There were therefore two particular factors which would need to be borne in mind:
The text of the Covenant would need to hold together and strengthen the life of the Communion. To do so, it need not introduce some new development into the life of the Communion but rather be the clarification of a process of discernment which was embodied in the Windsor Report and in the recent reality of the life of the Instruments of Communion, and which was founded in and built upon the elements traditionally articulated in association with Anglicanism and the life of the Anglican Churches.

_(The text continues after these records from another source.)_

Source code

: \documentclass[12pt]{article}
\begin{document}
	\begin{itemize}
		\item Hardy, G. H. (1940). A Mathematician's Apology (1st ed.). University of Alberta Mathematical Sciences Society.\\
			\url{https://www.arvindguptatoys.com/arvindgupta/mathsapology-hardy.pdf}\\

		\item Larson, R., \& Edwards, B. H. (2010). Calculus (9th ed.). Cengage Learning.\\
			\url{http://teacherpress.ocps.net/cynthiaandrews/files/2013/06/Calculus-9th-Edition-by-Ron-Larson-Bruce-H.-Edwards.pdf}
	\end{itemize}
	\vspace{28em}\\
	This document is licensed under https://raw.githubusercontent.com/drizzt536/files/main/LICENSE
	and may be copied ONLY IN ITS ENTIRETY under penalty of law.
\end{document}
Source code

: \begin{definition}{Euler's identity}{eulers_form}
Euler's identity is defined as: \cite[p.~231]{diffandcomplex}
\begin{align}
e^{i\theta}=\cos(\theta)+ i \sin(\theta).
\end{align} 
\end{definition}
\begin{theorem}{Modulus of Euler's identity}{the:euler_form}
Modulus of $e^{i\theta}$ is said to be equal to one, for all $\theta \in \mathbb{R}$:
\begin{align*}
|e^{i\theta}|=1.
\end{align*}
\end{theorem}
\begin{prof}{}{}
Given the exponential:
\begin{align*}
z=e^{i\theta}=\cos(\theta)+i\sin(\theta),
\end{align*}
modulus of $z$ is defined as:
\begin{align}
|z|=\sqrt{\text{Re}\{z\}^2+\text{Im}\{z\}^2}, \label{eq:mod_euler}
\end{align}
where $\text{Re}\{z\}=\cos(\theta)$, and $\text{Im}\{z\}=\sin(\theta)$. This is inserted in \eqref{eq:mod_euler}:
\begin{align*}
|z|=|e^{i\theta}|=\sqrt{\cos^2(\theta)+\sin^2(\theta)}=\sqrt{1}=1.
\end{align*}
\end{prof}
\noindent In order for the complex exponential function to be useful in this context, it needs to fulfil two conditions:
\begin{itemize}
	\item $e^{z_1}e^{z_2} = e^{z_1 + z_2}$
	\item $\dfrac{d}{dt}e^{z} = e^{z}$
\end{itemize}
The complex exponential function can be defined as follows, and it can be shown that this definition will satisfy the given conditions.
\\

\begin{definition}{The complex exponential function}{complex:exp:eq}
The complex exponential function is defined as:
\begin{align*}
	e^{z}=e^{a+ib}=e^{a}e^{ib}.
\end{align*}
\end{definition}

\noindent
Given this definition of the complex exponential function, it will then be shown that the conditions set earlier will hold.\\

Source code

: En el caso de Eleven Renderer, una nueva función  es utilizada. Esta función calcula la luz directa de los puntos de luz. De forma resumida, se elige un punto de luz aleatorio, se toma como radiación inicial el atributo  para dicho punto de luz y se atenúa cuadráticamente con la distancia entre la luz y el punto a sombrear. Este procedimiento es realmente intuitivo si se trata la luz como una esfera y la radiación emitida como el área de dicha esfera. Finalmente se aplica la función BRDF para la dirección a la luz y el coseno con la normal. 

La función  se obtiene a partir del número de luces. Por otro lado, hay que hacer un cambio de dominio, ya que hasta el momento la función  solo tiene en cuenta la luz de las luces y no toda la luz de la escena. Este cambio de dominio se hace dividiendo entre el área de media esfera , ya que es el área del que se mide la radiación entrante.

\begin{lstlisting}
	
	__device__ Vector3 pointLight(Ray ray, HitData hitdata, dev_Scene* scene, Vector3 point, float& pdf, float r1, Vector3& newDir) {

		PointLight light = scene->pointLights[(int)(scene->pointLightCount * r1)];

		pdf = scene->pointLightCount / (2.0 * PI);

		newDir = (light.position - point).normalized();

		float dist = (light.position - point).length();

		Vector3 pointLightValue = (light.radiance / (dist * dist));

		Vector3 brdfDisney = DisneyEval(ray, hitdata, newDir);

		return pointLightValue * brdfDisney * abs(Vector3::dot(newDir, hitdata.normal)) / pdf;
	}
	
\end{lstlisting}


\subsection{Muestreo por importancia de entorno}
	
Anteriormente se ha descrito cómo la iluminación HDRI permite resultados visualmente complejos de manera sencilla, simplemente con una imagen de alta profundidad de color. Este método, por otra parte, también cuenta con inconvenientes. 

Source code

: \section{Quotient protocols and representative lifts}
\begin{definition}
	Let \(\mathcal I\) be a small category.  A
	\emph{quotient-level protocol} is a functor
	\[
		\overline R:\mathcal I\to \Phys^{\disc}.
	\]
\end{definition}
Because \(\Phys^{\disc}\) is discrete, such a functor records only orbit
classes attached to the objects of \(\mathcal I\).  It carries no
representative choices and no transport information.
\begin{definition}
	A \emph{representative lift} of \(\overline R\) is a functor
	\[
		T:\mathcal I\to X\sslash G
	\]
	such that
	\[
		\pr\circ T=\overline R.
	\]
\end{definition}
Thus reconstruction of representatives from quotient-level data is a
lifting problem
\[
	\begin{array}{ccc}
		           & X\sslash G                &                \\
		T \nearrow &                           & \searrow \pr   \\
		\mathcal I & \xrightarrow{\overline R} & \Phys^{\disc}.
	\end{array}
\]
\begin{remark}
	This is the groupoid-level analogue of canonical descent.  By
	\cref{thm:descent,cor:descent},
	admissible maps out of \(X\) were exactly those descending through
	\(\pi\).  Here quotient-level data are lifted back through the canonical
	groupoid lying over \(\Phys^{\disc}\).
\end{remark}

While a definitive text which held all such elements in balance might take time to develop in the life of the Communion, there was also an urgent need to re-establish trust between the churches of the Communion. The faithfulness of patterns of obedience to Christ were no longer recognised across the Communion, despite Paul’s call to another way of life (Romans 14.15), and its life would suffer irreparably if some measure of mutual and common commitment to the Gospel was not reasserted in a short time frame. We were mindful also of the words of the Primates at Oporto, “We are conscious that we all stand together at the foot of the Cross of Jesus Christ, so we know that to turn away from each other would be to turn away from the Cross”.

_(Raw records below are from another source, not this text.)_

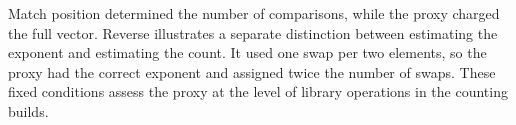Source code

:Match position determined the number of comparisons, while the proxy charged the full vector. Reverse illustrates a separate distinction between estimating the exponent and estimating the count. It used one swap per two elements, so the proxy had the correct exponent and assigned twice the number of swaps. These fixed conditions assess the proxy at the level of library operations in the counting builds.
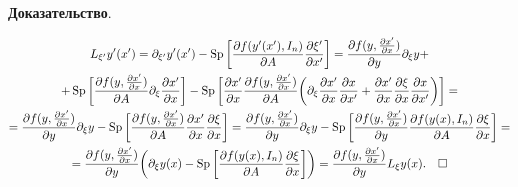 {\bf Доказательство}.


\begin{gather*}


L_{\xi'}y'(x')=\partial_{\xi'}y'(x')-


\SP\bigg[\frac{\partial f(y'(x'),I_n)}{\partial A}


\frac{\partial \xi'}{\partial x'}\bigg] =


\frac{\partial f(y,\frac{\partial x'}{\partial x})}{\partial y}


\partial_\xi y+ \\


%


+\SP\bigg[\frac{\partial f(y,\frac{\partial x'}{\partial x})}{\partial A}


\partial_\xi\frac{\partial x'}{\partial x}\bigg]-


\SP\bigg[ \frac{\partial x'}{\partial x}


\frac{\partial f(y,\frac{\partial x'}{\partial x})}{\partial A}


\bigg(\partial_\xi\frac{\partial x'}{\partial x}


\frac{\partial x}{\partial x'}+\frac{\partial x'}{\partial x}


\frac{\partial\xi}{\partial x}\frac{\partial x}{\partial x'}\bigg)\bigg]=\\


%


=\frac{\partial f(y,\frac{\partial x'}{\partial x})}{\partial y}


\partial_\xi y-


\SP\bigg[ \frac{\partial f(y,\frac{\partial x'}{\partial x})}


{\partial A}


\frac{\partial x'}{\partial x}\frac{\partial\xi}{\partial x}\bigg]= 


\frac{\partial f(y,\frac{\partial x'}{\partial x})}{\partial y}


\partial_\xi y-


\SP\bigg[ \frac{\partial f(y,\frac{\partial x'}{\partial x})}


{\partial y}\frac{\partial f(y(x),I_n)}{\partial A}


\frac{\partial\xi}{\partial x}\bigg]= \\


%


= \frac{\partial f(y,\frac{\partial x'}{\partial x})}{\partial y}


\bigg(\partial_{\xi}y(x)-


\SP\bigg[\frac{\partial f(y(x),I_n)}{\partial A}


\frac{\partial \xi}{\partial x}\bigg]\bigg) =


\frac{\partial f(y,\frac{\partial x'}{\partial x})}{\partial y}


L_\xi y(x).\quad\square


\end{gather*}





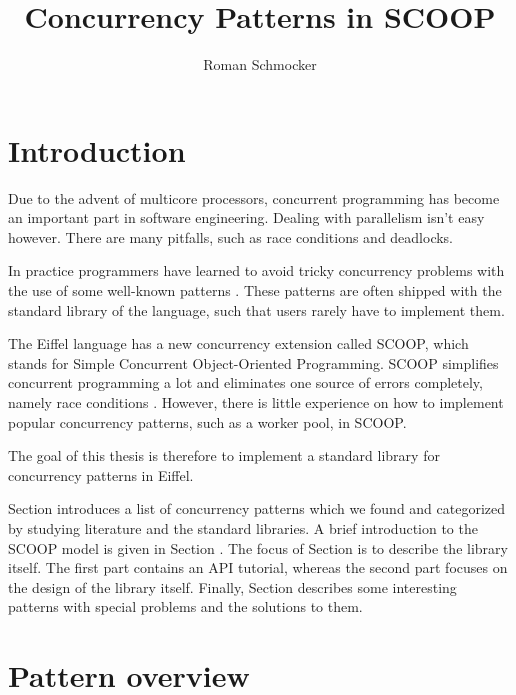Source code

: \documentclass[a4paper,10pt]{report}
\title{Concurrency Patterns in SCOOP}
\author{Roman Schmocker}
\newcommand{\todoref}{\todo{ref}}
\begin{document}
\maketitle

\begin{abstract}

\end{abstract}

\tableofcontents

\section{Introduction}

Due to the advent of multicore processors, concurrent programming has become an important part in software engineering.
Dealing with parallelism isn't easy however.
There are many pitfalls, such as race conditions and deadlocks.

In practice programmers have learned to avoid tricky concurrency problems with the use of some well-known patterns .
These patterns are often shipped with the standard library of the language, such that users rarely have to implement them.

The Eiffel language  has a new concurrency extension called SCOOP, which stands for Simple Concurrent Object-Oriented Programming.
SCOOP simplifies concurrent programming a lot and eliminates one source of errors completely, namely race conditions .
However, there is little experience on how to implement popular concurrency patterns, such as a worker pool, in SCOOP.

The goal of this thesis is therefore to implement a standard library for concurrency patterns in Eiffel.

Section \todoref introduces a list of concurrency patterns which we found and categorized by studying literature and the standard libraries.
A brief introduction to the SCOOP model is given in Section \todoref.
The focus of Section \todoref is to describe the library itself.
The first part contains an API tutorial, whereas the second part focuses on the design of the library itself.
Finally, Section \todoref describes some interesting patterns with special problems and the solutions to them.

\section {Pattern overview}
\end{document}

Bearing this in mind, the CDG recommends a dual track approach. The definitive text of any proposed Covenant which could command the long term confidence of the Communion would need extensive consultation and refining. Although several possible texts have already been developed, a text for adoption would need to be debated and accepted in the Provinces through their own appropriate processes before formal synodical processes of adoption, if the Covenant was to be received and have any strength or reality.

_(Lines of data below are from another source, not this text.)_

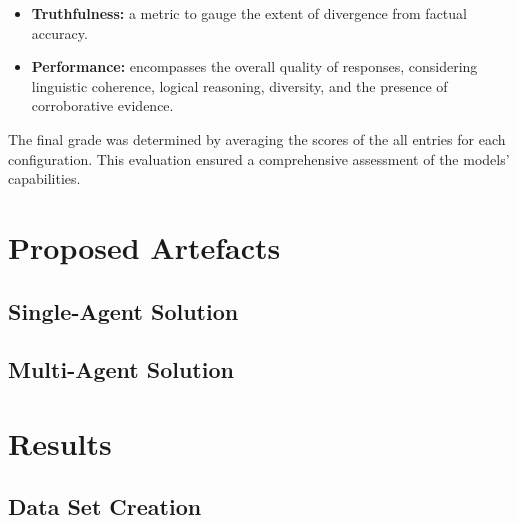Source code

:             \begin{itemize}
                
                \item \textbf{Truthfulness:} a metric to gauge the extent of divergence from factual accuracy.
        
                \item  \textbf{Performance:} encompasses the overall quality of responses, considering linguistic coherence, logical reasoning, diversity, and the presence of corroborative evidence.
                
            \end{itemize}
            
            The final grade was determined by averaging the scores of the all entries for each configuration. This evaluation ensured a comprehensive assessment of the models' capabilities.





\section{Proposed Artefacts}
\subsection{Single-Agent Solution}
\subsection{Multi-Agent Solution}

            
    \section{Results}


\subsection{Data Set Creation}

At the same time, there needed to be a commitment now to the fundamental shape of the covenant in order to address the concerns of those who feared that the very credibility of the commitment of the Anglican Churches to one another and to the Gospel itself was in doubt.
The CDG therefore proposes that the Primates give consideration to a preliminary draft text for a covenant which has been developed from existing models, that they commend this text to the Provinces for study and response, and that they express an appropriate measure of consent to this text and express the intention to pursue its fine-tuning and adoption through the consultative and constitutional processes of the Provinces.
The Primates are not being asked to commit their churches at this stage, since they are all bound by their own Provincial constitutions to observe due process. What they are being asked to do is to recognise in the general substance of the preliminary draft set forth by the CDG a concise expression of what may be considered as authentic Anglicanism. Primates are also asked to request a response from their Provinces on the draft text to the Covenant Design Group in time for there to be the preparation of a revised draft which could receive initial consideration at the Lambeth Conference.
The text offered is meant to be robust enough to express clear commitment in those areas of Anglican faith about which there has been the most underlying concern in recent events, while at the same time being faithful and consistent with the declarations, formularies and commitments of Anglicanism as they have been received by our Churches. In this way, nothing which is commended in the draft text of the Covenant can be said to be “new”; it is rather an assertion of that understanding of true Christian faith as it has been received in the Anglican Churches.
What is to be offered in the Covenant is not the invention of a new way of being Anglican, but a fresh restatement and assertion of the faith which we as Anglicans have received, and a commitment to inter-dependent life such as always in theory at least been given recognition.